Kiszonki to samo zdrowie – za sprawą wysokiej zawartości witamin, minerałów i kwasu mlekowego są nazywane naturalnym probiotykiem. Kiszona kapusta czy ogórki to smaki doskonale znane Polakom. Coraz większą popularnością cieszą się soki z kiszonych warzyw. Dlaczego warto je pić?

Co daje proces kiszenia?

Kiszenie to najprostszy i najbardziej dostępny sposób konserwowania żywności. Na zalew w podstawowej wersji składa się woda i sól. Z reguły stosuje się proporcje 1 łyżka soli na 1 litr wody. Do tego – według uznania – dodać można przyprawy, takie jak: koper, gorczyca, liść laurowy, chrzan, czy bardziej oryginalnie: liście wiśni lub porzeczki. Podczas fermentacji warzyw lub owoców powstaje kwas mlekowy. Proces ten polega na zamianie cukrów, które są w tkankach warzyw lub owoców, w kwas mlekowy. To właśnie ten kwas odpowiada za to, że kiszone produkty są odpowiednio zabezpieczone przed gniciem. Dzięki niemu również kiszonki są niskokaloryczne i zawierają znacznie mniej cukru niż ich surowe warianty.

Co można kisić?

Nie tylko kapustę i ogórki, choć to głównie kojarzone jest z kiszeniem, również inne warzywa i owoce. Coraz większą popularność zdobywają kiszone buraki lub sok z tych kiszonych warzyw. Kisić można również marchewkę, cebulę, czosnek, pomidory, kalafiora, paprykę, cukinię, kabaczki, czy rzodkiewkę. Jeśli chodzi o owoce, to starym, prasłowiańskim przysmakiem są kiszone jabłka, natomiast kiszone cytryny to zdrowa przekąska z Maroka. Kisić można również śliwki, winogrona, gruszki. Warto również próbować łączyć ze sobą różne smaki – zamknąć np. w jednym słoiku kilka różnych, pokrojonych na plasterki warzyw. Po zakończeniu procesu fermentacji będzie z nich pyszna sałatka – zdrowy i smaczny dodatek do obiadu.

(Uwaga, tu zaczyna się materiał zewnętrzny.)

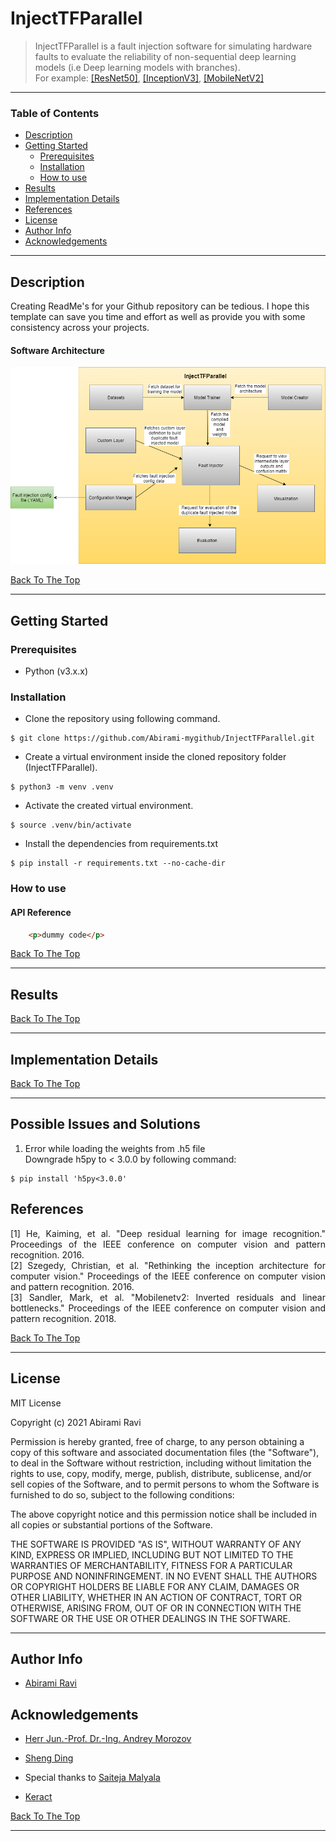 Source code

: # InjectTFParallel


> InjectTFParallel is a fault injection software for simulating hardware faults to evaluate the reliability of non-sequential deep learning models (i.e Deep learning models with branches). <br />
For example: [[ResNet50]](#1), [[InceptionV3]](#2), [[MobileNetV2]](#3)
---

### Table of Contents

- [Description](#description)
- [Getting Started](#getting-started)
    - [Prerequisites](#prerequisites)
    - [Installation](#installation)
    - [How to use](#how-to-use)
- [Results](#results)
- [Implementation Details](#implementation-details)
- [References](#references)
- [License](#license)
- [Author Info](#author-info)
- [Acknowledgements](#acknowledgements)

---

## Description

Creating ReadMe's for your Github repository can be tedious.  I hope this template can save you time and effort as well as provide you with some consistency across your projects.

#### Software Architecture

![Software Architecture](https://github.com/Abirami-mygithub/InjectTFParallel/blob/main/Project_Images/architecture.png)

[Back To The Top](#InjectTFParallel)

---

## Getting Started

### Prerequisites
- Python (v3.x.x)

### Installation
- Clone the repository using following command.
```
$ git clone https://github.com/Abirami-mygithub/InjectTFParallel.git
```
- Create a virtual environment inside the cloned repository folder (InjectTFParallel).
```
$ python3 -m venv .venv
```
- Activate the created virtual environment.
```
$ source .venv/bin/activate
```
- Install the dependencies from requirements.txt
```
$ pip install -r requirements.txt --no-cache-dir
```
### How to use



#### API Reference

```html
    <p>dummy code</p>
```
[Back To The Top](#read-me-template)

---

## Results

[Back To The Top](#InjectTFParallel)

---

## Implementation Details

[Back To The Top](#InjectTFParallel)

---
## Possible Issues and Solutions

1. Error while loading the weights from .h5 file <br />
Downgrade h5py to < 3.0.0 by following command:
```
$ pip install 'h5py<3.0.0'
```
## References
<div style="text-align: justify">
<a id="1">[1]</a>  He, Kaiming, et al. "Deep residual learning for image recognition." Proceedings of the IEEE conference on computer vision and pattern recognition. 2016. <br />
<a id="2">[2]</a>  Szegedy, Christian, et al. "Rethinking the inception architecture for computer vision." Proceedings of the IEEE conference on computer vision and pattern recognition. 2016. <br />
<a id="3">[3]</a>  Sandler, Mark, et al. "Mobilenetv2: Inverted residuals and linear bottlenecks." Proceedings of the IEEE conference on computer vision and pattern recognition. 2018.
</div>


[Back To The Top](#InjectTFParallel)

---

## License

MIT License

Copyright (c) 2021 Abirami Ravi

Permission is hereby granted, free of charge, to any person obtaining a copy
of this software and associated documentation files (the "Software"), to deal
in the Software without restriction, including without limitation the rights
to use, copy, modify, merge, publish, distribute, sublicense, and/or sell
copies of the Software, and to permit persons to whom the Software is
furnished to do so, subject to the following conditions:

The above copyright notice and this permission notice shall be included in all
copies or substantial portions of the Software.

THE SOFTWARE IS PROVIDED "AS IS", WITHOUT WARRANTY OF ANY KIND, EXPRESS OR
IMPLIED, INCLUDING BUT NOT LIMITED TO THE WARRANTIES OF MERCHANTABILITY,
FITNESS FOR A PARTICULAR PURPOSE AND NONINFRINGEMENT. IN NO EVENT SHALL THE
AUTHORS OR COPYRIGHT HOLDERS BE LIABLE FOR ANY CLAIM, DAMAGES OR OTHER
LIABILITY, WHETHER IN AN ACTION OF CONTRACT, TORT OR OTHERWISE, ARISING FROM,
OUT OF OR IN CONNECTION WITH THE SOFTWARE OR THE USE OR OTHER DEALINGS IN THE
SOFTWARE.

---

## Author Info

- [Abirami Ravi](https://www.linkedin.com/in/abiramiravi/)


## Acknowledgements

- [Herr Jun.-Prof. Dr.-Ing. Andrey Morozov](https://www.ias.uni-stuttgart.de/institut/team/Morozov/)

- [Sheng Ding](https://www.ias.uni-stuttgart.de/en/institute/team/Ding/)

- Special thanks to [Saiteja Malyala](https://github.com/saitejamalyala)

- [Keract](https://github.com/philipperemy/keract/blob/master/README.md)

[Back To The Top](#read-me-template)

---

Jakie kiszonki kupować i na co zwracać uwagę?

Nie każdy ma czas lub chęci, by samodzielnie, domowym sposobem, kisić warzywa lub owoce. Sklepy stacjonarne i internetowe oferują wprost nieograniczony asortyment kiszonek oraz niezwykle zdrowych soków warzywnych, np.: soku z kiszonej kapusty lub kiszonego buraka. Wielbiciele ich oryginalnego smaku powinni rozsądnie wybierać produkty. Czasami w toku fermentacji kiszonek i na ostatnim etapie tego procesu dodaje się ocet, by zatrzymać dalszy proces fermentacji i by warzywa czy owoce nie stały się zbyt miękkie. Producent, który podczas kiszenia dodaje octu, musi wyraźnie zaznaczyć na etykiecie swojego produktu, że jest on utrwalony kwasem octowym. Najlepsze kiszonki to takie, które mają prosty skład: warzywa lub owoce, sól, przyprawy. Warto sprawdzać, czy w składzie nie znajdują się jakieś konserwanty lub inne ulepszacze. Jeżeli na opakowaniu producent zaleca przechowywać kiszonki po otwarciu w lodówce, to również dobry znak, że są one wytwarzane w prawidłowy sposób. Kiszone warzywa i soki najlepiej spożywać na surowo.

Dlaczego warto jeść kiszonki i pić sok z kiszonych warzyw?

Kiszonki to prawdziwa bomba witaminowa. Są bogatym źródłem m.in. witaminy C oraz witamin z grupy B: B1, B2, B3, a ponadto A, E, K. W kiszonkach znajduje się również magnez, wapń, fosfor i potas, a także duża ilość błonnika – szybko więc zabijają głód, są niskokaloryczne, przyspieszają przemianę materii i poprawiają pracę jelit. To naturalny probiotyk – poprawiający odporność i pozwalający zapobiegać infekcjom. Regularne spożywanie kiszonek poprawia stan włosów, skóry i paznokci.

Istnieje też kategoria produktów spożywczych, zaliczanych do grupy superfood. Są to m.in. spirulina i jagody goji – łączy je niezwykłe bogactwo właściwości odżywczych. Również tak popularne w Polsce kiszonki – za sprawą swoich właściwości – można zaliczyć do tej kategorii superfood.